── Data for the task ──

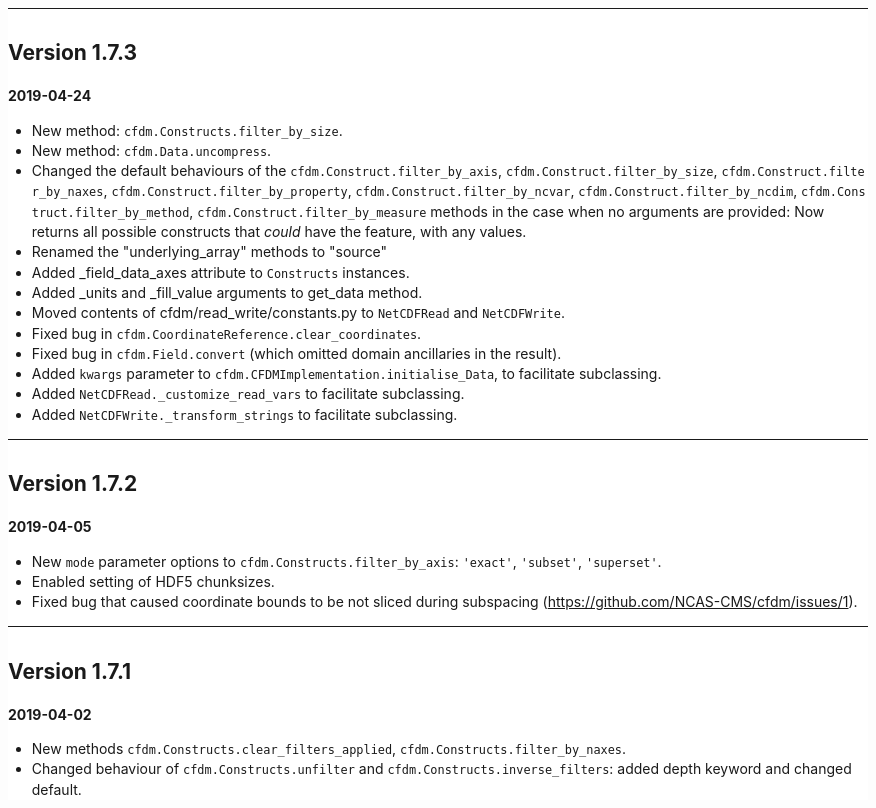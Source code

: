 ----

Version 1.7.3
-------------

**2019-04-24**

* New method: `cfdm.Constructs.filter_by_size`.
* New method: `cfdm.Data.uncompress`.
* Changed the default behaviours of the
  `cfdm.Construct.filter_by_axis`, `cfdm.Construct.filter_by_size`,
  `cfdm.Construct.filter_by_naxes`,
  `cfdm.Construct.filter_by_property`,
  `cfdm.Construct.filter_by_ncvar`, `cfdm.Construct.filter_by_ncdim`,
  `cfdm.Construct.filter_by_method`,
  `cfdm.Construct.filter_by_measure` methods in the case when no
  arguments are provided: Now returns all possible constructs that
  *could* have the feature, with any values.
* Renamed the "underlying_array" methods to "source"
* Added _field_data_axes attribute to `Constructs` instances.
* Added _units and _fill_value arguments to get_data method.
* Moved contents of cfdm/read_write/constants.py to `NetCDFRead` and
  `NetCDFWrite`.
* Fixed bug in `cfdm.CoordinateReference.clear_coordinates`.
* Fixed bug in `cfdm.Field.convert` (which omitted domain ancillaries
  in the result).
* Added ``kwargs`` parameter to
  `cfdm.CFDMImplementation.initialise_Data`, to facilitate
  subclassing.
* Added `NetCDFRead._customize_read_vars` to facilitate subclassing.
* Added `NetCDFWrite._transform_strings` to facilitate subclassing.

----

Version 1.7.2
-------------

**2019-04-05**

* New ``mode`` parameter options to `cfdm.Constructs.filter_by_axis`:
  ``'exact'``, ``'subset'``, ``'superset'``.
* Enabled setting of HDF5 chunksizes.
* Fixed bug that caused coordinate bounds to be not sliced during
  subspacing (https://github.com/NCAS-CMS/cfdm/issues/1).

----

Version 1.7.1
-------------

**2019-04-02**

* New methods `cfdm.Constructs.clear_filters_applied`,
  `cfdm.Constructs.filter_by_naxes`.
* Changed behaviour of `cfdm.Constructs.unfilter` and
  `cfdm.Constructs.inverse_filters`: added depth keyword and changed
  default.
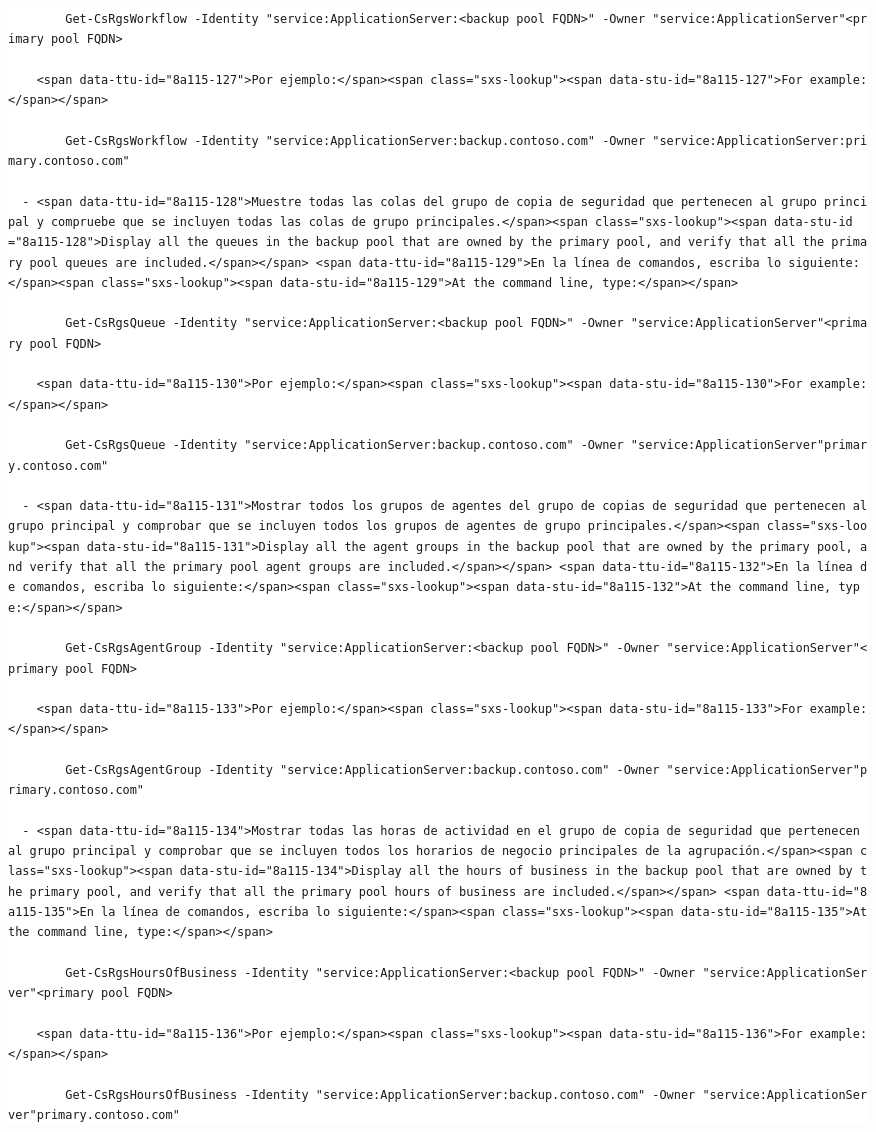             Get-CsRgsWorkflow -Identity "service:ApplicationServer:<backup pool FQDN>" -Owner "service:ApplicationServer"<primary pool FQDN>
        
        <span data-ttu-id="8a115-127">Por ejemplo:</span><span class="sxs-lookup"><span data-stu-id="8a115-127">For example:</span></span>
        
            Get-CsRgsWorkflow -Identity "service:ApplicationServer:backup.contoso.com" -Owner "service:ApplicationServer:primary.contoso.com"
    
      - <span data-ttu-id="8a115-128">Muestre todas las colas del grupo de copia de seguridad que pertenecen al grupo principal y compruebe que se incluyen todas las colas de grupo principales.</span><span class="sxs-lookup"><span data-stu-id="8a115-128">Display all the queues in the backup pool that are owned by the primary pool, and verify that all the primary pool queues are included.</span></span> <span data-ttu-id="8a115-129">En la línea de comandos, escriba lo siguiente:</span><span class="sxs-lookup"><span data-stu-id="8a115-129">At the command line, type:</span></span>
        
            Get-CsRgsQueue -Identity "service:ApplicationServer:<backup pool FQDN>" -Owner "service:ApplicationServer"<primary pool FQDN>
        
        <span data-ttu-id="8a115-130">Por ejemplo:</span><span class="sxs-lookup"><span data-stu-id="8a115-130">For example:</span></span>
        
            Get-CsRgsQueue -Identity "service:ApplicationServer:backup.contoso.com" -Owner "service:ApplicationServer"primary.contoso.com"
    
      - <span data-ttu-id="8a115-131">Mostrar todos los grupos de agentes del grupo de copias de seguridad que pertenecen al grupo principal y comprobar que se incluyen todos los grupos de agentes de grupo principales.</span><span class="sxs-lookup"><span data-stu-id="8a115-131">Display all the agent groups in the backup pool that are owned by the primary pool, and verify that all the primary pool agent groups are included.</span></span> <span data-ttu-id="8a115-132">En la línea de comandos, escriba lo siguiente:</span><span class="sxs-lookup"><span data-stu-id="8a115-132">At the command line, type:</span></span>
        
            Get-CsRgsAgentGroup -Identity "service:ApplicationServer:<backup pool FQDN>" -Owner "service:ApplicationServer"<primary pool FQDN>
        
        <span data-ttu-id="8a115-133">Por ejemplo:</span><span class="sxs-lookup"><span data-stu-id="8a115-133">For example:</span></span>
        
            Get-CsRgsAgentGroup -Identity "service:ApplicationServer:backup.contoso.com" -Owner "service:ApplicationServer"primary.contoso.com"
    
      - <span data-ttu-id="8a115-134">Mostrar todas las horas de actividad en el grupo de copia de seguridad que pertenecen al grupo principal y comprobar que se incluyen todos los horarios de negocio principales de la agrupación.</span><span class="sxs-lookup"><span data-stu-id="8a115-134">Display all the hours of business in the backup pool that are owned by the primary pool, and verify that all the primary pool hours of business are included.</span></span> <span data-ttu-id="8a115-135">En la línea de comandos, escriba lo siguiente:</span><span class="sxs-lookup"><span data-stu-id="8a115-135">At the command line, type:</span></span>
        
            Get-CsRgsHoursOfBusiness -Identity "service:ApplicationServer:<backup pool FQDN>" -Owner "service:ApplicationServer"<primary pool FQDN>
        
        <span data-ttu-id="8a115-136">Por ejemplo:</span><span class="sxs-lookup"><span data-stu-id="8a115-136">For example:</span></span>
        
            Get-CsRgsHoursOfBusiness -Identity "service:ApplicationServer:backup.contoso.com" -Owner "service:ApplicationServer"primary.contoso.com"
    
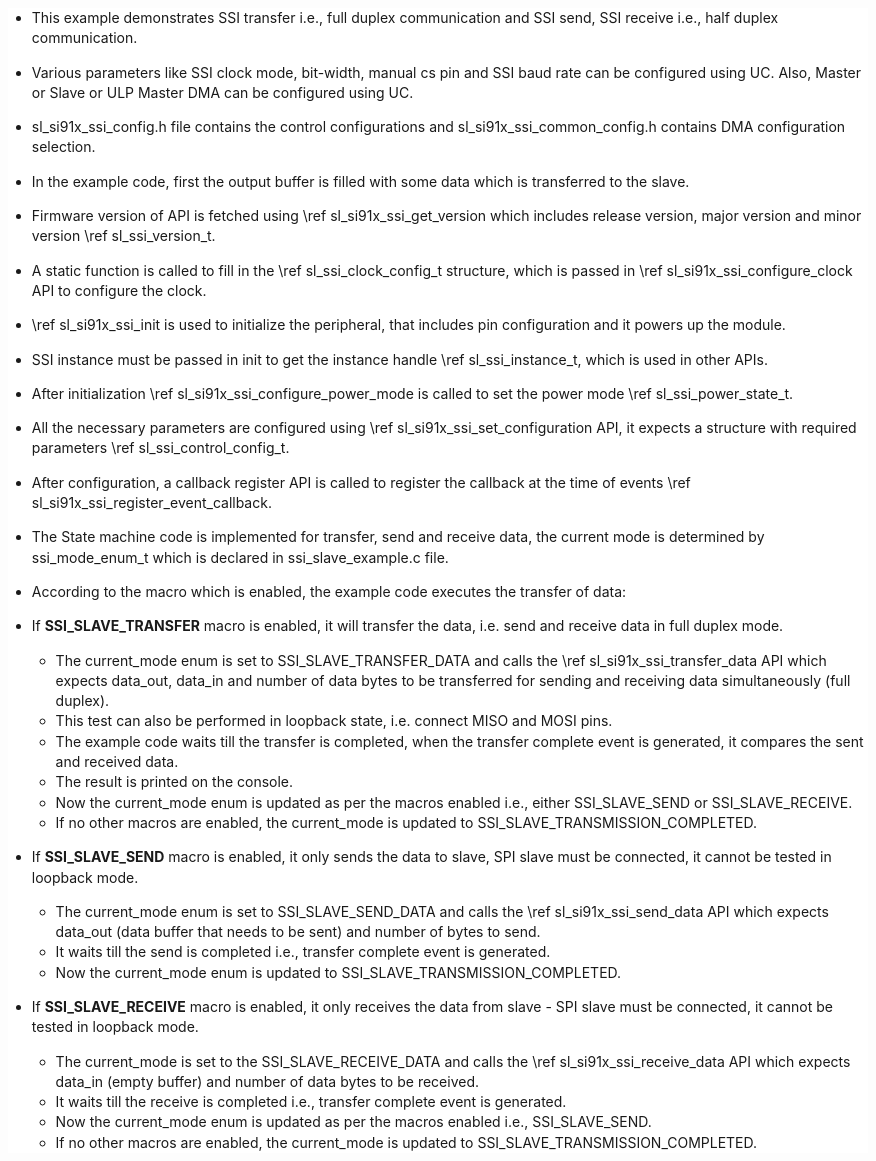 - This example demonstrates SSI transfer i.e., full duplex communication and SSI send, SSI receive i.e., half duplex communication.
- Various parameters like SSI clock mode, bit-width, manual cs pin and SSI baud rate can be configured using UC. Also, Master or Slave or ULP Master DMA can be configured using UC.
- sl_si91x_ssi_config.h file contains the control configurations and sl_si91x_ssi_common_config.h contains DMA configuration selection.
- In the example code, first the output buffer is filled with some data which is transferred to the slave.
- Firmware version of API is fetched using \ref sl_si91x_ssi_get_version which includes release version, major version and minor version \ref sl_ssi_version_t.
- A static function is called to fill in the \ref sl_ssi_clock_config_t structure, which is passed in \ref sl_si91x_ssi_configure_clock API to configure the clock.
- \ref sl_si91x_ssi_init is used to initialize the peripheral, that includes pin configuration and it powers up the module.
- SSI instance must be passed in init to get the instance handle \ref sl_ssi_instance_t, which is used in other APIs.
- After initialization \ref sl_si91x_ssi_configure_power_mode is called to set the power mode \ref sl_ssi_power_state_t.
- All the necessary parameters are configured using \ref sl_si91x_ssi_set_configuration API, it expects a structure with required parameters
  \ref sl_ssi_control_config_t.
- After configuration, a callback register API is called to register the callback at the time of events \ref sl_si91x_ssi_register_event_callback.
- The State machine code is implemented for transfer, send and receive data, the current mode is determined by ssi_mode_enum_t which is declared in ssi_slave_example.c file.
- According to the macro which is enabled, the example code executes the transfer of data:

- If **SSI_SLAVE_TRANSFER** macro is enabled, it will transfer the data, i.e. send and receive data in full duplex mode.

  - The current_mode enum is set to SSI_SLAVE_TRANSFER_DATA and calls the \ref sl_si91x_ssi_transfer_data API which expects data_out, data_in and number of data bytes to be transferred for sending and receiving data simultaneously (full duplex).
  - This test can also be performed in loopback state, i.e. connect MISO and MOSI pins.
  - The example code waits till the transfer is completed, when the transfer complete event is generated, it compares the sent and received data.
  - The result is printed on the console.
  - Now the current_mode enum is updated as per the macros enabled i.e., either SSI_SLAVE_SEND or SSI_SLAVE_RECEIVE.
  - If no other macros are enabled, the current_mode is updated to SSI_SLAVE_TRANSMISSION_COMPLETED.

- If **SSI_SLAVE_SEND** macro is enabled, it only sends the data to slave, SPI slave must be connected, it cannot be tested in loopback mode.

  - The current_mode enum is set to SSI_SLAVE_SEND_DATA and calls the \ref sl_si91x_ssi_send_data API which expects data_out (data buffer that needs to be sent) and number of bytes to send.
  - It waits till the send is completed i.e., transfer complete event is generated.
  - Now the current_mode enum is updated to SSI_SLAVE_TRANSMISSION_COMPLETED.

- If **SSI_SLAVE_RECEIVE** macro is enabled, it only receives the data from slave - SPI slave must be connected, it cannot be tested in loopback mode.
  - The current_mode is set to the SSI_SLAVE_RECEIVE_DATA and calls the \ref sl_si91x_ssi_receive_data API which expects data_in (empty buffer) and number of data bytes to be received.
  - It waits till the receive is completed i.e., transfer complete event is generated.
  - Now the current_mode enum is updated as per the macros enabled i.e., SSI_SLAVE_SEND.
  - If no other macros are enabled, the current_mode is updated to SSI_SLAVE_TRANSMISSION_COMPLETED.
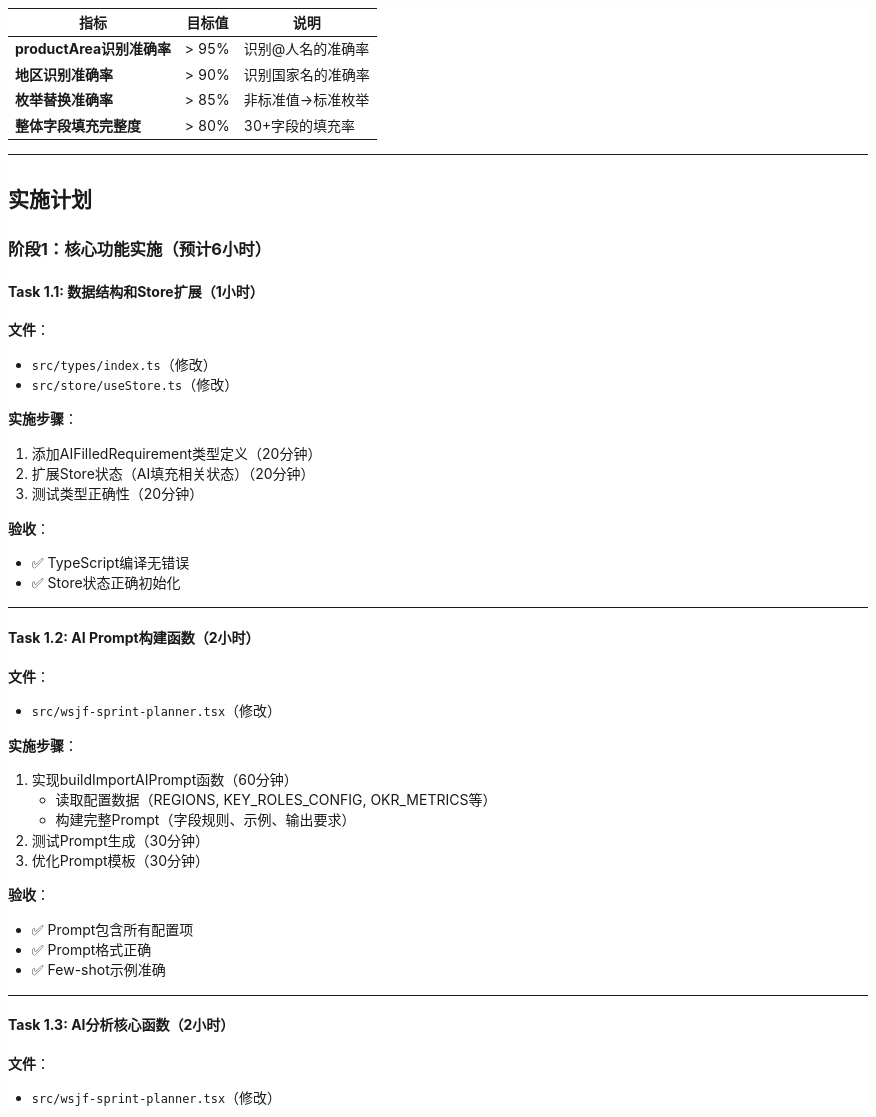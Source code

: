 | 指标 | 目标值 | 说明 |
|------|-------|------|
| **productArea识别准确率** | > 95% | 识别@人名的准确率 |
| **地区识别准确率** | > 90% | 识别国家名的准确率 |
| **枚举替换准确率** | > 85% | 非标准值→标准枚举 |
| **整体字段填充完整度** | > 80% | 30+字段的填充率 |

---

## 实施计划

### 阶段1：核心功能实施（预计6小时）

#### Task 1.1: 数据结构和Store扩展（1小时）

**文件**：
- `src/types/index.ts`（修改）
- `src/store/useStore.ts`（修改）

**实施步骤**：
1. 添加AIFilledRequirement类型定义（20分钟）
2. 扩展Store状态（AI填充相关状态）（20分钟）
3. 测试类型正确性（20分钟）

**验收**：
- ✅ TypeScript编译无错误
- ✅ Store状态正确初始化

---

#### Task 1.2: AI Prompt构建函数（2小时）

**文件**：
- `src/wsjf-sprint-planner.tsx`（修改）

**实施步骤**：
1. 实现buildImportAIPrompt函数（60分钟）
   - 读取配置数据（REGIONS, KEY_ROLES_CONFIG, OKR_METRICS等）
   - 构建完整Prompt（字段规则、示例、输出要求）
2. 测试Prompt生成（30分钟）
3. 优化Prompt模板（30分钟）

**验收**：
- ✅ Prompt包含所有配置项
- ✅ Prompt格式正确
- ✅ Few-shot示例准确

---

#### Task 1.3: AI分析核心函数（2小时）

**文件**：
- `src/wsjf-sprint-planner.tsx`（修改）
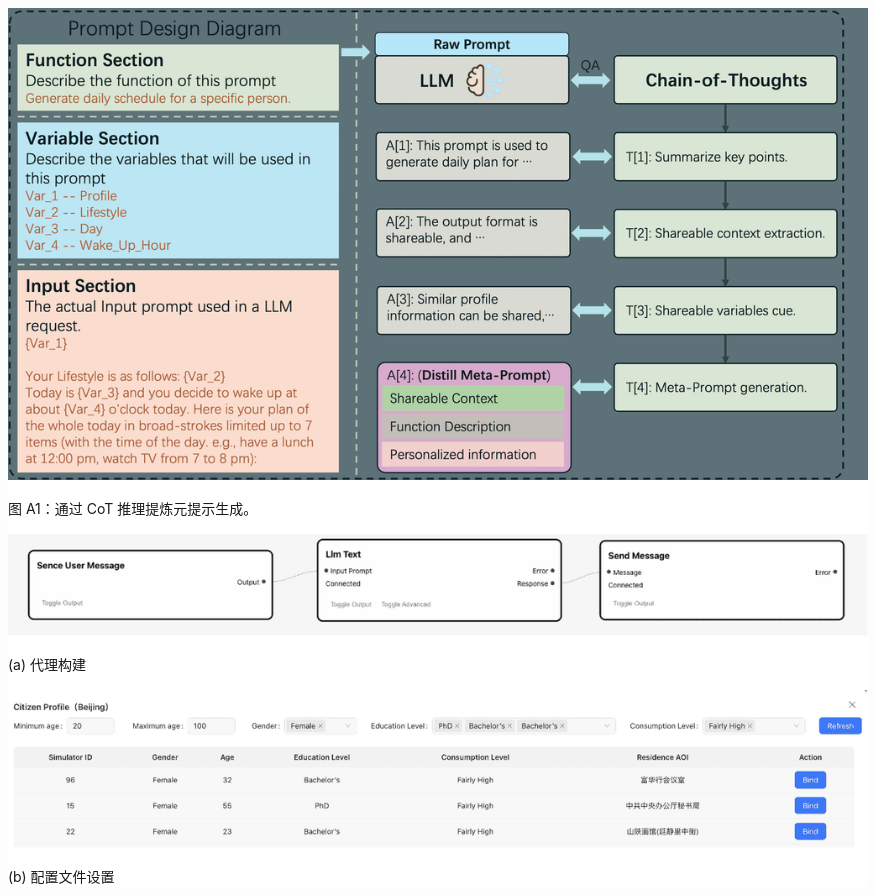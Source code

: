 ![参见标题](img/0701cc837f41599df0866f2a465512cd.png)

图 A1：通过 CoT 推理提炼元提示生成。

![参见标题](img/9e819ebe83b22380a7edb67c8f5b4148.png)

(a) 代理构建

![参见标题](img/495a4baeaed67b5a0566d203e575cf95.png)

(b) 配置文件设置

───

Instructions to follow:
Where does the word "methods" occur in the records? Return every line that holds it.

Exercise solution:
  `cfdm.Construct.filter_by_measure` methods in the case when no
* Renamed the "underlying_array" methods to "source"
* New methods `cfdm.Constructs.clear_filters_applied`,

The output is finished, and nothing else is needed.